Au sens littéral, il prend sa retraite. Mais il ne va pas réclamer une pension de retraite.
Jalousie ou envie
Cela peut susciter des réactions de jalousie vis à vis de ces riches qui peuvent partir à la retraite alors que le citoyen moyen est condamné à travailler jusqu’à 65 ans (en Suisse).
Mais cela pourrait aussi inspirer de futurs retraités (quel que soit leur âge). Ils pourraient y voir une façon d’envisager une vie active qui ne serait pas divisée en deux parties : le moment où tu cotises pour la retraite et celui où tu touches ta retraite.
On pourrait imaginer une autre façon de présenter la vie active, selon les engagements qu’on prend et les activités qui nous occupent, nonobstant la perception d’une prestation sociale qui interviendrait à l’âge légal et ne changerait pas le cours de nos vies, comme c’est aujourd’hui le cas.
La retraite est un couperet
Aujourd’hui, la retraite est un couperet.
Après une vie de labeur, le brave travailleur et la brave travailleuse raccrochent les gants et prennent un repos bien mérité, financé par ceux qui continuent à trimer.

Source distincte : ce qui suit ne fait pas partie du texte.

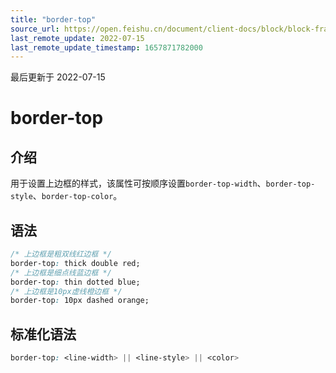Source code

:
 ```yaml
---
title: "border-top"
source_url: https://open.feishu.cn/document/client-docs/block/block-frame/code-components-and-structure/view-layer/ttss/attributes/border/border-top
last_remote_update: 2022-07-15
last_remote_update_timestamp: 1657871782000
---
```

最后更新于 2022-07-15

# border-top

## 介绍

用于设置上边框的样式，该属性可按顺序设置`border-top-width`、`border-top-style`、`border-top-color`。

## 语法

```css
/* 上边框是粗双线红边框 */
border-top: thick double red;
/* 上边框是细点线蓝边框 */
border-top: thin dotted blue;
/* 上边框是10px虚线橙边框 */
border-top: 10px dashed orange;
```

## 标准化语法

```css
border-top: <line-width> || <line-style> || <color>
```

Il y a un avant et un après.
L’effort / Le réconfort
Saviez-vous que cette perception de la retraite “loisirs”, profondément ancrée dans l’inconscient collectif, est une construction sociale élaborée dans les années 1950 / 1960.
Le roman de la retraite
Je réalise cette chronologie à partir de l’excellent ouvrage de Joseph F. Coughlin intitulé The Longevity Economy : Unlocking the world’s fastest-growing, most minsunderstood market.
Dans la partie que j’ai utilisée, l’auteur présente l’histoire de la retraite, aux Etats-Unis. Une histoire qui explique la façon dont nous percevons la retraite aujourd’hui…. et qui est transposable à notre pays, à quelques détails près.
Pourquoi la pension de retraite ?
Aux Etats-Unis, comme en France, des régimes de retraite se sont développés au début du 20è siècle afin de compenser la fin d’activité de travailleurs jugés trop vieux pour être efficients. L’industrie avait besoin de bras et les jeunes étaient considérés comme plus aptes à répondre aux besoins.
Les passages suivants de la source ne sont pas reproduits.